后来编写《欧美流行音乐指南》的时候,我决定收录一个词条:来自斯洛文尼亚的“拉巴克斯”(Laibach),因为他们是东欧最危险的摇滚乐队——无论对当局还是对乐队自身而言。在查阅他们的资料时,我发现,他们经常因为演出而被捕,有时候演出刚刚开始没多久,警察就来把他们抓走。这支在80年代初期组建的乐队,在那样不可思议的环境下竟然一直存活到东欧解体。
后来我们知道的更多的是媒体和书籍里经常提到的捷克摇滚乐队“宇宙塑料人”(The Plastic People Of The Universe),以及他们那首常被提及的著名的《百分之百》:“他们害怕电台,他们害怕技术,害怕信息自由流动。害怕《巴黎竞赛画报》,害怕电传,害怕古登堡,害怕施乐,害怕国际商业机器公司,害怕所有的波长……那么我们究竟为什么要怕他们?”

在过去的几十年间,中国人对那片兄弟加友好的东欧国家的文化非常了解,东欧电影、文学、戏剧、艺术……在冷战年代,他们一直为我们提供和我们那个年代一样荒唐的精神补给。但我们对东欧摇滚乐的了解,直到开放之后,才略知一二。由于过去东欧社会主义国家压制摇滚乐,开放以前我们不可能听到东欧摇滚乐;开放之后,英语或发达国家的文化一直在影响我们,东欧摇滚乐从来没有进入欧美主流音乐市场,不管是在纸媒还是互联网时代,小语种国家文化传播上的劣势导致我们对东欧摇滚乐及其环境依然一无所知,并且也不感兴趣。

就我个人而言,这些年听到的东欧地区的音乐已经算很多了,主要是传统民歌,后来也慢慢听到了一些摇滚乐、电子音乐,从风格上讲,它们与西欧、美国的音乐形式已没什么区别,只是本民族的音乐语言在标准的流行摇滚格式下会时隐时现。这些后东欧时代的摇滚乐,仅仅是地理位置上的不同而已。

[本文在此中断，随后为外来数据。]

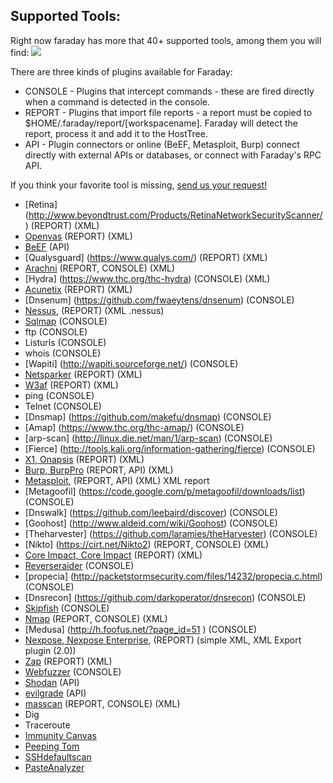 Supported Tools:
---
Right now faraday has more that 40+ supported tools, among them you will find: 
![](https://raw.github.com/wiki/infobyte/faraday/images/plugins/Plugins.png)

There are three kinds of plugins available for Faraday:

 * CONSOLE - Plugins that intercept commands - these are fired directly when a command is detected in the console.
 * REPORT - Plugins that import file reports - a report must be copied to $HOME/.faraday/report/[workspacename]. Faraday will detect the report, process it and add it to the HostTree.
 * API - Plugin connectors or online (BeEF, Metasploit, Burp) connect directly with external APIs or databases, or connect with Faraday's RPC API.

If you think your favorite tool is missing, [send us your request!](https://github.com/infobyte/faraday/issues/new)

* [Retina] (http://www.beyondtrust.com/Products/RetinaNetworkSecurityScanner/) (REPORT) (XML) 
* [Openvas](https://twitter.com/openvas) (REPORT) (XML) 
* [BeEF](https://twitter.com/beefproject) (API)
* [Qualysguard] (https://www.qualys.com/) (REPORT) (XML) 
* [Arachni](https://twitter.com/ArachniScanner) (REPORT, CONSOLE) (XML) 
* [Hydra] (https://www.thc.org/thc-hydra) (CONSOLE) (XML) 
* [Acunetix](https://twitter.com/acunetix) (REPORT) (XML) 
* [Dnsenum] (https://github.com/fwaeytens/dnsenum) (CONSOLE)
* [Nessus](https://twitter.com/tenablesecurity), (REPORT) (XML .nessus)
* [Sqlmap](https://twitter.com/sqlmap) (CONSOLE)
* ftp (CONSOLE)
* Listurls (CONSOLE)
* whois (CONSOLE)
* [Wapiti] (http://wapiti.sourceforge.net/) (CONSOLE)
* [Netsparker](https://twitter.com/Netsparker) (REPORT) (XML)
* [W3af](https://twitter.com/w3af) (REPORT) (XML)
* ping (CONSOLE)
* Telnet (CONSOLE)
* [Dnsmap] (https://github.com/makefu/dnsmap) (CONSOLE)
* [Amap] (https://www.thc.org/thc-amap/) (CONSOLE)
* [arp-scan] (http://linux.die.net/man/1/arp-scan) (CONSOLE) 
* [Fierce] (http://tools.kali.org/information-gathering/fierce) (CONSOLE)
* [X1, Onapsis](https://twitter.com/onapsis) (REPORT) (XML) 
* [Burp, BurpPro](https://twitter.com/Burp_Suite) (REPORT, API) (XML)
* [Metasploit](https://twitter.com/metasploit), (REPORT, API) (XML) XML report
* [Metagoofil] (https://code.google.com/p/metagoofil/downloads/list) (CONSOLE) 
* [Dnswalk] (https://github.com/leebaird/discover) (CONSOLE) 
* [Goohost] (http://www.aldeid.com/wiki/Goohost) (CONSOLE) 
* [Theharvester] (https://github.com/laramies/theHarvester) (CONSOLE) 
* [Nikto] (https://cirt.net/Nikto2) (REPORT, CONSOLE) (XML) 
* [Core Impact, Core Impact](https://twitter.com/CoreSecurity) (REPORT) (XML)
* [Reverseraider](http://sourceforge.net/projects/complemento/files/) (CONSOLE) 
* [propecia] (http://packetstormsecurity.com/files/14232/propecia.c.html) (CONSOLE) 
* [Dnsrecon] (https://github.com/darkoperator/dnsrecon) (CONSOLE) 
* [Skipfish](https://code.google.com/p/skipfish/) (CONSOLE) 
* [Nmap](https://twitter.com/nmap) (REPORT, CONSOLE) (XML) 
* [Medusa] (http://h.foofus.net/?page_id=51 ) (CONSOLE)
* [Nexpose, Nexpose Enterprise](https://twitter.com/rapid7), (REPORT) (simple XML, XML Export plugin (2.0))
* [Zap](https://twitter.com/zaproxy) (REPORT) (XML)
* [Webfuzzer](http://gunzip.altervista.org/g.php?f=projects#webfuzzer) (CONSOLE)
* [Shodan](https://twitter.com/shodanhq) (API)
* [evilgrade](http://twitter.com/infobytesec) (API)
* [masscan](https://twitter.com/ErrataRob) (REPORT, CONSOLE) (XML)
* Dig
* Traceroute
* [Immunity Canvas](http://www.immunityinc.com/products/canvas/)
* [Peeping Tom](https://bitbucket.org/LaNMaSteR53/peepingtom/)
* [SSHdefaultscan](https://github.com/atarantini/sshdefaultscan)
* [PasteAnalyzer](https://github.com/Ezequieltbh/pasteAnalyzer)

我好奇的是,从60年代摇滚乐出现以来,一直到东欧解体这段时间,东欧有摇滚乐吗?如果有,会是什么样子,他们的命运会是如何?进而我会联想和类比到中国——在大跃进、文革时期,如果中国出现一支摇滚乐队,会是什么样子?想想当年文革后期,由于姚文元在审查《新闻简报》时的一次疏漏,让马季的相声随着电影在全国播放,人们的那种欣喜反应就像看到了曙光。想想当年张扬因为写《第二次握手》,一度被判死刑……可想而知,在那个年代,中国胆敢有一支摇滚乐队,会死无葬身之地。

直到最近,我看完两本关于冷战时期西方摇滚与东欧世界的书——埃里克·克舒鲍姆(Erik Kirschbaum)的《撼动柏林围墙:布鲁斯·斯普林斯廷改变世界的演唱会》(Rocking The Wall:Bruce Springsteen: The Untold Story of a Concert in East Berlin That Changedthe World)和莱斯利·伍德海德(Leslie Woodhead)的《回到苏联:披头士震撼克里姆林宫》(How the Beatles Rockedthe Kremlin: The Untold Story of a Noisy Revolution),才得以窥之一斑。书里描述的一切,和我想象的一样,阅读这两本书的时候感觉就像自己亲身经历的一样,那些字里行间传递的信息成了我验证最初想象的过程。

我只赶上了文革的尾声,但是这个尾声让我很好奇地逆行到过往,去了解那个时代的历史,而与此并行的东欧诸国的历史和我们一样,是彻头彻尾老大哥的翻版。而那个文革尾声,余音一直回响,成了我生活中无法回避的背景杂音。

对多数中国人来说,阅读这两本书不仅需要对二战后冷战时期的历史背景有些了解,还需要对摇滚乐有些了解,才能明白,两个作者为什么不约而同地从一个角度——摇滚乐与社会制度——来解读那段共产主义国家的历史。摇滚乐传递的是一种自由精神,这种自由精神在共产主义国家是被禁止的。于是,有了矛盾和冲突,参与其中的人后来成了作者描述这段历史的精彩主角。
这两本书分别讲述了民主德国和前苏联摇滚乐的故事。如果将来有什么人写出那段背景下的南斯拉夫摇滚、匈牙利摇滚、波兰摇滚、捷克摇滚历史,应该都大同小异。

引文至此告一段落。